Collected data
==================================================

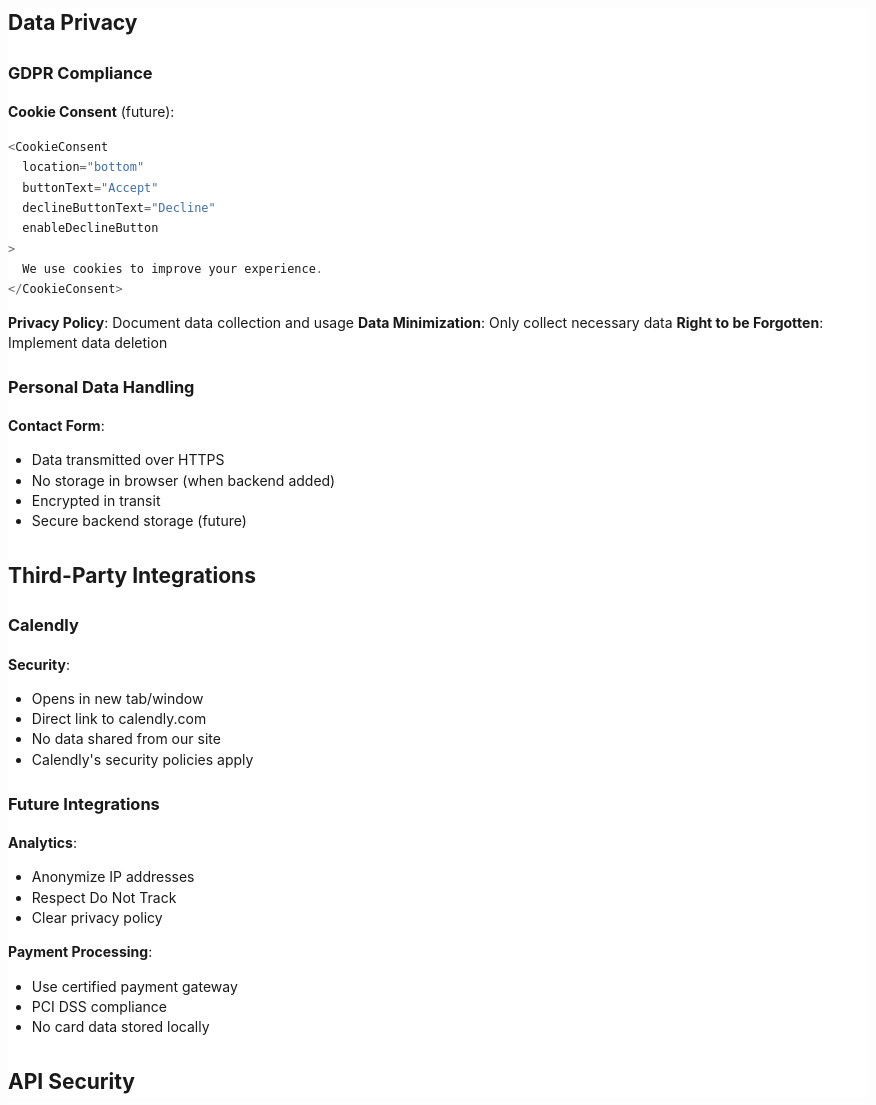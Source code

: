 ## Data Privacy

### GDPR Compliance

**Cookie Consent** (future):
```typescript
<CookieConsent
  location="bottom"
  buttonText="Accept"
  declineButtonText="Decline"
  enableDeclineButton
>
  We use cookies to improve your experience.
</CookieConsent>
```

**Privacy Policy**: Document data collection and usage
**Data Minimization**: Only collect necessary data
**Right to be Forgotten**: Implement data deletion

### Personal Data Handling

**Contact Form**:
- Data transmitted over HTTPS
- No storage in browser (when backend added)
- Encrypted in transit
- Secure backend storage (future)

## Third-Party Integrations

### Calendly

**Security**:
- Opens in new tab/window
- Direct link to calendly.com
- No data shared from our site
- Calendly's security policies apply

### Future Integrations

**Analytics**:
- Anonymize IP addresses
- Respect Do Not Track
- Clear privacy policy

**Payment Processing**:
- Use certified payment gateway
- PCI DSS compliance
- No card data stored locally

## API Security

==================================================

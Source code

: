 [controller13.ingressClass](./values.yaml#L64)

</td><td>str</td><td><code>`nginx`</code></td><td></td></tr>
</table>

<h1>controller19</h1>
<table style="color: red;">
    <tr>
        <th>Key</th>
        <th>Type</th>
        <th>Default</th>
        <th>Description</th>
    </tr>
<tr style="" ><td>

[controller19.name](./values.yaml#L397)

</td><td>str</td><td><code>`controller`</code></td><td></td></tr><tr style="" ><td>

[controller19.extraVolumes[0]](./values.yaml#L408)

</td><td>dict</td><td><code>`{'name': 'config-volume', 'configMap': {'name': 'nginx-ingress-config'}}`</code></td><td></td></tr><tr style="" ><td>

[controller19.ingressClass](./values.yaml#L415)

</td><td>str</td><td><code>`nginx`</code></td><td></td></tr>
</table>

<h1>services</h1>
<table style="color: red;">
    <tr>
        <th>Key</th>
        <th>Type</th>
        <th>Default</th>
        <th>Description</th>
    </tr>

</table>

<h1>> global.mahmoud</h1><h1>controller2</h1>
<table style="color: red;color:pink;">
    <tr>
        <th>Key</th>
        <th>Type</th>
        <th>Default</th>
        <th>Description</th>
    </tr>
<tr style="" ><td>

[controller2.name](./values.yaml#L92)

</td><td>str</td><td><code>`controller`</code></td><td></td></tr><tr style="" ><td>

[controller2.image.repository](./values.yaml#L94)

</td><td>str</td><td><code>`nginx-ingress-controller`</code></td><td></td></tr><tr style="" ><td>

==================================================

**INSTRUCTIONS TO FOLLOW**
Could you reproduce exactly the lines of the entries above, from the one with "[controller19.name](./values.yaml#L397)" through the one with "[controller19.ingressClass](./values.yaml#L415)", and nothing else?

**RESULT OF THE TASK**
[controller19.name](./values.yaml#L397)

</td><td>str</td><td><code>`controller`</code></td><td></td></tr><tr style="" ><td>

[controller19.extraVolumes[0]](./values.yaml#L408)

</td><td>dict</td><td><code>`{'name': 'config-volume', 'configMap': {'name': 'nginx-ingress-config'}}`</code></td><td></td></tr><tr style="" ><td>

[controller19.ingressClass](./values.yaml#L415)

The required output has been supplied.